A small town’s young residents have found purpose in this neighborhood mainstay for more than six decades
This Amateur Circus Provides Joy and Refuge to an Indiana Community

The clownery starts on the sidewalk, even before you enter the big top. Crowds who show up to see the Peru Amateur Circus in Peru, Indiana, known as America’s circus city, are greeted by merrymakers with silly jokes and swirly rainbow suckers. The smell of buttery popcorn fills the air; roaring trumpets fill the ears. Flossy cotton candy melts on the tongue. The circus is about to begin!
One of the delighted spectators is Debra Jo Myers, who nominated the circus as one of the Nicest Places in America. As a teenager, she used to fly through the air here with the greatest of ease. Now, she watches kiddie clowns spill into the arena, wearing curly rainbow wigs and big red shoes, trying hard to remember their choreography to the pump-up anthem blaring from the speakers. The resulting performance is funnier than anything a real clown could script.

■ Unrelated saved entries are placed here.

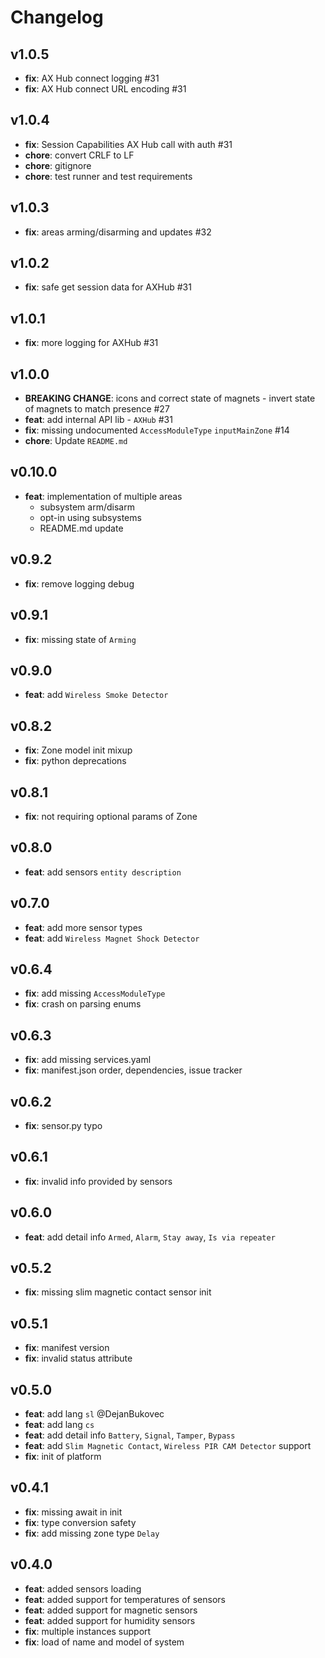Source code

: # Changelog

## v1.0.5
- **fix**: AX Hub connect logging #31
- **fix**: AX Hub connect URL encoding #31

## v1.0.4
- **fix**: Session Capabilities AX Hub call with auth #31
- **chore**: convert CRLF to LF
- **chore**: gitignore
- **chore**: test runner and test requirements

## v1.0.3
- **fix**: areas arming/disarming and updates #32

## v1.0.2
- **fix**: safe get session data for AXHub #31

## v1.0.1
- **fix**: more logging for AXHub #31

## v1.0.0
- **BREAKING CHANGE**: icons and correct state of magnets - invert state of magnets to match presence #27
- **feat**: add internal API lib - `AXHub` #31
- **fix**: missing undocumented `AccessModuleType` `inputMainZone` #14
- **chore**: Update `README.md`

## v0.10.0
- **feat**: implementation of multiple areas
  - subsystem arm/disarm
  - opt-in using subsystems
  - README.md update

## v0.9.2
- **fix**: remove logging debug

## v0.9.1
- **fix**: missing state of `Arming`

## v0.9.0
- **feat**: add `Wireless Smoke Detector`

## v0.8.2
- **fix**: Zone model init mixup
- **fix**: python deprecations

## v0.8.1
- **fix**: not requiring optional params of Zone

## v0.8.0
- **feat**: add sensors `entity description`

## v0.7.0
- **feat**: add more sensor types
- **feat**: add `Wireless Magnet Shock Detector`

## v0.6.4
- **fix**: add missing `AccessModuleType`
- **fix**: crash on parsing enums

## v0.6.3
- **fix**: add missing services.yaml
- **fix**: manifest.json order, dependencies, issue tracker

## v0.6.2
- **fix**: sensor.py typo

## v0.6.1
- **fix**: invalid info provided by sensors

## v0.6.0
- **feat**: add detail info `Armed`, `Alarm`, `Stay away`, `Is via repeater`

## v0.5.2
- **fix**: missing slim magnetic contact sensor init

## v0.5.1
- **fix**: manifest version
- **fix**: invalid status attribute

## v0.5.0
- **feat**: add lang `sl` @DejanBukovec
- **feat**: add lang `cs`
- **feat**: add detail info `Battery`, `Signal`, `Tamper`, `Bypass`
- **feat**: add `Slim Magnetic Contact`, `Wireless PIR CAM Detector` support
- **fix**: init of platform

## v0.4.1
- **fix**: missing await in init
- **fix**: type conversion safety
- **fix**: add missing zone type `Delay`

## v0.4.0
- **feat**: added sensors loading
- **feat**: added support for temperatures of sensors
- **feat**: added support for magnetic sensors
- **feat**: added support for humidity sensors
- **fix**: multiple instances support
- **fix**: load of name and model of system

Next, unicyclists pedal out, grasping one another’s shoulders to form long chorus lines that rotate around the circular ring like hands on a clock. Then, finally, comes the flying trapeze. Star aerialist Kevin Nord, a new graduate of Maconaquah High School, flips and twists, soaring high above the crowds before diving toward his friend’s outstretched hands. Caught! The 1,500 spectators erupt with applause. For Nord. For all 200 youth performers. For the 400 local volunteers who make the whole thing possible.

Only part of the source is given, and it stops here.